BEGIN Exercise input

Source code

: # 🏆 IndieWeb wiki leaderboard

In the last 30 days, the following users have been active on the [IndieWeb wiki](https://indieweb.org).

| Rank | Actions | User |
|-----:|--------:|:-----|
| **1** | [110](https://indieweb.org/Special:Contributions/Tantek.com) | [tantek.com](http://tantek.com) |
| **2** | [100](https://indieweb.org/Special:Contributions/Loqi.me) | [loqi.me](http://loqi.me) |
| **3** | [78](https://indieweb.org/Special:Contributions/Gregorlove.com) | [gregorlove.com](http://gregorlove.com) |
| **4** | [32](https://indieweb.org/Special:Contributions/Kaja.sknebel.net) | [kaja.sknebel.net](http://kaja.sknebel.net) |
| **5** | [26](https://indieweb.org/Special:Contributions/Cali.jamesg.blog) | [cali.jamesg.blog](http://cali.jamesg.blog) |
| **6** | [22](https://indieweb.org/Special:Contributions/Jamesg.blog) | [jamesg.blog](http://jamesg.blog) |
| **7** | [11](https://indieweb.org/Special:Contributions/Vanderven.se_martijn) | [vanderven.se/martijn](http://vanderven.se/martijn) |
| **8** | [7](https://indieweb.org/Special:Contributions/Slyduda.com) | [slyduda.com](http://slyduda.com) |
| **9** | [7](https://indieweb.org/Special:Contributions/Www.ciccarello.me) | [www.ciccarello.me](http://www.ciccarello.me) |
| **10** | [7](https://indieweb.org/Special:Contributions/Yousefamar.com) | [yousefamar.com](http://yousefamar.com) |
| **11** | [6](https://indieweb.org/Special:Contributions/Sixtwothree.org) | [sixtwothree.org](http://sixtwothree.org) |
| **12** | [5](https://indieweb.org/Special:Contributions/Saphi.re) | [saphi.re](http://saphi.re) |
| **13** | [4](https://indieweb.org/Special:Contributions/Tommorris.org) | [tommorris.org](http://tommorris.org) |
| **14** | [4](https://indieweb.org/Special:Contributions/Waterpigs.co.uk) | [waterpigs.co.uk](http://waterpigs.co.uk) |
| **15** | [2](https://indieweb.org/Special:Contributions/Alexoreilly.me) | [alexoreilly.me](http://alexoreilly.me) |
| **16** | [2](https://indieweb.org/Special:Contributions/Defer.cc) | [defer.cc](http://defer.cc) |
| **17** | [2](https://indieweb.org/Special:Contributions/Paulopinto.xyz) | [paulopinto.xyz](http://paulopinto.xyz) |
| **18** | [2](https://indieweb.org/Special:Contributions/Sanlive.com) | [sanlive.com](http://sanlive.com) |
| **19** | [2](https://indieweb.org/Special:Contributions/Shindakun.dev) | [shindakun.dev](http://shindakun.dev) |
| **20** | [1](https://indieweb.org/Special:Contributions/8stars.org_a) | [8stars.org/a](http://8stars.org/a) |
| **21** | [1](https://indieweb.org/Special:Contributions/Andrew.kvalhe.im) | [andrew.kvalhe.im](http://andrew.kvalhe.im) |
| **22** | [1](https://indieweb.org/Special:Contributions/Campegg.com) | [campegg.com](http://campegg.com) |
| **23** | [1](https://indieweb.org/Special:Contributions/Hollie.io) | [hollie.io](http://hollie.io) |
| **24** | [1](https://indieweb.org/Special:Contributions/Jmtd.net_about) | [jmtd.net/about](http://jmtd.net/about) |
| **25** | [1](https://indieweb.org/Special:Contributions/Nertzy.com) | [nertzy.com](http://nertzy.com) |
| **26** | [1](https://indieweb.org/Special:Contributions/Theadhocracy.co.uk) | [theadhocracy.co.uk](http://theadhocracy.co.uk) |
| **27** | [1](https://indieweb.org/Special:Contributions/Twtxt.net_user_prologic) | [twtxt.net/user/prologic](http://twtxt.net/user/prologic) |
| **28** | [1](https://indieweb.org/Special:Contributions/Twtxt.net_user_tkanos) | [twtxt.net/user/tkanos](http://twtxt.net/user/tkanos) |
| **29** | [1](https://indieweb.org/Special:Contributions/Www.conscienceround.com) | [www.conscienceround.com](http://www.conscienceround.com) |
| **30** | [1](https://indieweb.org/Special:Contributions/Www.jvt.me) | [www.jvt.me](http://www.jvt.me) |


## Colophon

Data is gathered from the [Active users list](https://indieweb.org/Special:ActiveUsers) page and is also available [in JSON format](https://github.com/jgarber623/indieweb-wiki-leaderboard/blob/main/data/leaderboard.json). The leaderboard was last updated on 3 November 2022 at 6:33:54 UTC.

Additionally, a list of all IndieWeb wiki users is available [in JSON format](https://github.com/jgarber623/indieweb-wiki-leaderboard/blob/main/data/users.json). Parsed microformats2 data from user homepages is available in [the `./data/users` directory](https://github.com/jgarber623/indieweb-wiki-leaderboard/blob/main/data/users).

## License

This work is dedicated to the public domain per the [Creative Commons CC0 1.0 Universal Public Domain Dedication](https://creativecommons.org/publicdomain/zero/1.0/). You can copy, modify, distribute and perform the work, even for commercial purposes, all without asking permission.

END Exercise input

- **Problem description**: Go through the entries and return each line where the word "twtxt" appears.

- **Final answer**:
| **27** | [1](https://indieweb.org/Special:Contributions/Twtxt.net_user_prologic) | [twtxt.net/user/prologic](http://twtxt.net/user/prologic) |
| **28** | [1](https://indieweb.org/Special:Contributions/Twtxt.net_user_tkanos) | [twtxt.net/user/tkanos](http://twtxt.net/user/tkanos) |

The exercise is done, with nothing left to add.